4.03 Designation of Option as an Incentive Stock Option or
Non-Qualified Stock Option. The Committee will designate at the time an Option
is granted whether the Option is to be treated as an Incentive Stock Option or a
Non-Qualified Stock Option. In the absence, however, of any such designation,
such Option shall be treated as a Non-Qualified Stock Option.
4.04 Qualification of Incentive Stock Option under Section 422 of
the Code. Anything in this Plan to the contrary notwithstanding, no term of this
Plan relating to Incentive Stock Options shall be interpreted, amended or
altered, nor shall any discretion or authority granted under the Plan be
exercised so as to disqualify the Plan under Section 422 of the Code or, without
the consent of the Participant so affected, to disqualify any Incentive Stock
Option under such Section 422. No Option that is intended to be an Incentive
Stock Option however, shall be invalid for failure to qualify as an Incentive
Stock Option under Section 422 of the Code but shall be treated as a
Non-Qualified Stock Option.
Article V
STOCK SUBJECT TO PLAN
5.01 Maximum Number of Shares to be Awarded.
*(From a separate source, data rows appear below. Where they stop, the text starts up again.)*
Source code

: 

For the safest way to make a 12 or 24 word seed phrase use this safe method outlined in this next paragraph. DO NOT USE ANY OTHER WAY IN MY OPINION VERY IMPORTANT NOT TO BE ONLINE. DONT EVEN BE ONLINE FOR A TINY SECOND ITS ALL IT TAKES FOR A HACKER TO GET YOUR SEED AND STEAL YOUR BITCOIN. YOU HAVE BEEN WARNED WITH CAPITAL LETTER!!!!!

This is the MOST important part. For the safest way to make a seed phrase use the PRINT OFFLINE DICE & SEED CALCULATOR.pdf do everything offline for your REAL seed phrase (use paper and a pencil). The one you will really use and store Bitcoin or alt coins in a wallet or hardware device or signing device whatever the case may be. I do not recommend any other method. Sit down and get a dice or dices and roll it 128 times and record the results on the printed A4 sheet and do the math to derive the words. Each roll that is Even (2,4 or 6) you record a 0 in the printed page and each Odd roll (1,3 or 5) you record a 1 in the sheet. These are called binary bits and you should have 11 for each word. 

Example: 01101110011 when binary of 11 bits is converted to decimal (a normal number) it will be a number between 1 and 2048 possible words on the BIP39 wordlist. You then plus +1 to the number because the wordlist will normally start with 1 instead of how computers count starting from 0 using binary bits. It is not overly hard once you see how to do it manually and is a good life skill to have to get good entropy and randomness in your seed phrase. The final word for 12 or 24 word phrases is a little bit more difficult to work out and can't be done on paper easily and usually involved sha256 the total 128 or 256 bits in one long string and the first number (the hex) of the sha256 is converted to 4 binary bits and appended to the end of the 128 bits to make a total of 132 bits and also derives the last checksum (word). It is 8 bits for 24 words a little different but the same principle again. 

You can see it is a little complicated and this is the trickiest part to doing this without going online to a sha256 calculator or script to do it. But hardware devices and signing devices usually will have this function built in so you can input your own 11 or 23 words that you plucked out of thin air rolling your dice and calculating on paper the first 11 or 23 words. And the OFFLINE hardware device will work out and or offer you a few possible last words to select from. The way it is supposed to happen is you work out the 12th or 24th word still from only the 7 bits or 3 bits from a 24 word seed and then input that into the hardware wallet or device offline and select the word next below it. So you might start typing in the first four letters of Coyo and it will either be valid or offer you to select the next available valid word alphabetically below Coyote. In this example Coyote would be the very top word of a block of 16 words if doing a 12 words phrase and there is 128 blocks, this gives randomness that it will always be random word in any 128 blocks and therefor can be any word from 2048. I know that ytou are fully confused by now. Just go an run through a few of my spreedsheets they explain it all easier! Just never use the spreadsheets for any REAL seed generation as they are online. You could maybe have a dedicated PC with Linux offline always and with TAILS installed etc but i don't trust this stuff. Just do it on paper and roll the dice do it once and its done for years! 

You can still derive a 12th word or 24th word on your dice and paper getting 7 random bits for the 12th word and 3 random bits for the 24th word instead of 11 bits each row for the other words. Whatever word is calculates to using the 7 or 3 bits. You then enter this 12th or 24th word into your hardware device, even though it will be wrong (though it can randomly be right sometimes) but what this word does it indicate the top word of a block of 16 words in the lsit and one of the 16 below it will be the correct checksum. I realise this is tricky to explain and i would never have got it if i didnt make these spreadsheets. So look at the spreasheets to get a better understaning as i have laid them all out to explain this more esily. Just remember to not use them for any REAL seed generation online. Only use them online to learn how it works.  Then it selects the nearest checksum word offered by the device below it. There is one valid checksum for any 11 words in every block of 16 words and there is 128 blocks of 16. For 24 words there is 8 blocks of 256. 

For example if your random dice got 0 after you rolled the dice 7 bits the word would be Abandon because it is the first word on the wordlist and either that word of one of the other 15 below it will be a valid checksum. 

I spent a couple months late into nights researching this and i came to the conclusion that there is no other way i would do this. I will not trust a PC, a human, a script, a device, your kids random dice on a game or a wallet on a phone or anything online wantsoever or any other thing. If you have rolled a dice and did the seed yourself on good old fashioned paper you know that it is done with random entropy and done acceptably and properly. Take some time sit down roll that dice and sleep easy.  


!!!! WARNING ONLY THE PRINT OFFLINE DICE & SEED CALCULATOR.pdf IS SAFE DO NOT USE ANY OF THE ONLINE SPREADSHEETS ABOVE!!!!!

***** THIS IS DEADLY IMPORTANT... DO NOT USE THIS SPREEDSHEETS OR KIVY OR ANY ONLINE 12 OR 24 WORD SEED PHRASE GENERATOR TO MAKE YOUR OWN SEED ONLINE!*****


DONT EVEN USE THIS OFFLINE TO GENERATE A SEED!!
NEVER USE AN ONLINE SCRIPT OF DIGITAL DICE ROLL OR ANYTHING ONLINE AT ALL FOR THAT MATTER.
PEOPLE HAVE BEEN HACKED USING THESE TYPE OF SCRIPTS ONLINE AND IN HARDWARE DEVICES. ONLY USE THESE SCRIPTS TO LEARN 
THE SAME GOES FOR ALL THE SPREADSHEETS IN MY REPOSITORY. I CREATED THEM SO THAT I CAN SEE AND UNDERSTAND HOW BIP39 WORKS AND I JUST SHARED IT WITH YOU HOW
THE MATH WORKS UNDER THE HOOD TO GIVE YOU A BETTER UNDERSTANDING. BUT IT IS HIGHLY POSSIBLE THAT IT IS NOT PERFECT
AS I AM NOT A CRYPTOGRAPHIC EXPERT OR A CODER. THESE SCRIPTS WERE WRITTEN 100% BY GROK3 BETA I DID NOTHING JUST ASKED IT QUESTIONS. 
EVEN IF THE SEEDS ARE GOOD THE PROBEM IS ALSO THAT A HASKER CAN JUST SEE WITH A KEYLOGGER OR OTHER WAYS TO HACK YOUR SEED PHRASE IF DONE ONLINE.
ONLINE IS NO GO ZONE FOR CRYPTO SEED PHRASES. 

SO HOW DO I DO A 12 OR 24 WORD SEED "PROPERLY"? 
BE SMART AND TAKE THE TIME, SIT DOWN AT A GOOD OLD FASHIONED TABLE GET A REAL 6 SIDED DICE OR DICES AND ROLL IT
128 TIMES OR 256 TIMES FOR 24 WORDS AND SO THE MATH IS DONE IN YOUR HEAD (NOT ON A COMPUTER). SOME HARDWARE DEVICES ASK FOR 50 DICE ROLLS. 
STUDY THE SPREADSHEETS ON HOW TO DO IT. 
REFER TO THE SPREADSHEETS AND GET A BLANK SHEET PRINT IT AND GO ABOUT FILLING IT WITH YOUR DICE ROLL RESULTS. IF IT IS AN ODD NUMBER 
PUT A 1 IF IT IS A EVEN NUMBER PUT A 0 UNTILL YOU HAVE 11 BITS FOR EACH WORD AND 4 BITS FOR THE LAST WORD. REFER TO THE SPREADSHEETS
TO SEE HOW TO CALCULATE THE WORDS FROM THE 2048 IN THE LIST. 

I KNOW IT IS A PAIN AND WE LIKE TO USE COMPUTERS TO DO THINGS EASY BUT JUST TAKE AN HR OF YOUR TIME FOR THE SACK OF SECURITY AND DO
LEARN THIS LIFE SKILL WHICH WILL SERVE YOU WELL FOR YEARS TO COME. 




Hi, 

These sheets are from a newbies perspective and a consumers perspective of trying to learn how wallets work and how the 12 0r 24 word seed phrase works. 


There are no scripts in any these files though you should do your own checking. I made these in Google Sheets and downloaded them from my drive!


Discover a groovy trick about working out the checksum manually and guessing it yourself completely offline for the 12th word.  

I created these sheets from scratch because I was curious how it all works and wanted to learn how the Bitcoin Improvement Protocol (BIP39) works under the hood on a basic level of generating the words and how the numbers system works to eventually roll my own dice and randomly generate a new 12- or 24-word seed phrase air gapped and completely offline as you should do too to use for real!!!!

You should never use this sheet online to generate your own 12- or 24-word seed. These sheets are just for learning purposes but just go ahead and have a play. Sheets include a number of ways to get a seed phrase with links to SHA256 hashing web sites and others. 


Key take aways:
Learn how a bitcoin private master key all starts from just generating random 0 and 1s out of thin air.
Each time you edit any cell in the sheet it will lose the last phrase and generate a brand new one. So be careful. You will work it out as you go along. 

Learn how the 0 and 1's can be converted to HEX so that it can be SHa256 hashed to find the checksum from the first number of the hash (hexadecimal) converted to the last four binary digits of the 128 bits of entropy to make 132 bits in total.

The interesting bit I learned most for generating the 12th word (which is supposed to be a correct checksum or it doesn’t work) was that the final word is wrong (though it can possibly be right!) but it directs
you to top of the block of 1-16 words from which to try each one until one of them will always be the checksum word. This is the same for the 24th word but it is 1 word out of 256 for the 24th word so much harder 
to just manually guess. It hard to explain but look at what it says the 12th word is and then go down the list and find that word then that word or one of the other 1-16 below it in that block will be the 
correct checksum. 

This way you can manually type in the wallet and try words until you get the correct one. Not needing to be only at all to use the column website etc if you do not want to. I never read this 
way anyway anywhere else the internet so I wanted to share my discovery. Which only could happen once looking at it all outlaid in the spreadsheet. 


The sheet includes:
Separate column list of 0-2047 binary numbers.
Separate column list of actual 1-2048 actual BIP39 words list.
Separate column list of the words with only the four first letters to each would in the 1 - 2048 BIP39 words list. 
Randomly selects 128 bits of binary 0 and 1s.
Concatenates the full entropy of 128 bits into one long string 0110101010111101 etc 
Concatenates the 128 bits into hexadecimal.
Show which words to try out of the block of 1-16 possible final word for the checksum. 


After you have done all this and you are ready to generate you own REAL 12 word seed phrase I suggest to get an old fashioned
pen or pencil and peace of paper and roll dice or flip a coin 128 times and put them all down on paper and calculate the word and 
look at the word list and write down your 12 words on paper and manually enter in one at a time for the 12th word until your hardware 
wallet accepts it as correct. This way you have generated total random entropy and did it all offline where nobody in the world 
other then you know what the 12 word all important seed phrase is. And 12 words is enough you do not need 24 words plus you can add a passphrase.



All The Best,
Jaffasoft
Subject to the
adjustment provisions of Article XI and the provisions of (i) and (ii) of this
Article V, up to 3,000,000 shares of Common Stock may be issued under the Plan.
In addition to such authorization, the following shares of Common Stock may be
issued under the Plan:
(i) Shares of Common Stock that are forfeited under this
Plan or the Prior Plan, and shares of Common Stock that are not issued under
this Plan or the Prior Plan because of (x) a payment of cash in lieu of shares
of Common Stock, (y) the cancellation, termination or expiration of Grants and
Awards, and/or (z) other similar events under this Plan or the Prior Plan, shall
be available for issuance under this Plan; and
(ii) If a Participant tenders, or has withheld, shares of
Common Stock in payment of all or part of the Option Price under an Option
granted under this Plan or the Prior Plan, or in satisfaction of withholding tax
obligations thereunder, the shares of Common Stock so tendered by the
Participant or so withheld shall become available for issuance under this Plan.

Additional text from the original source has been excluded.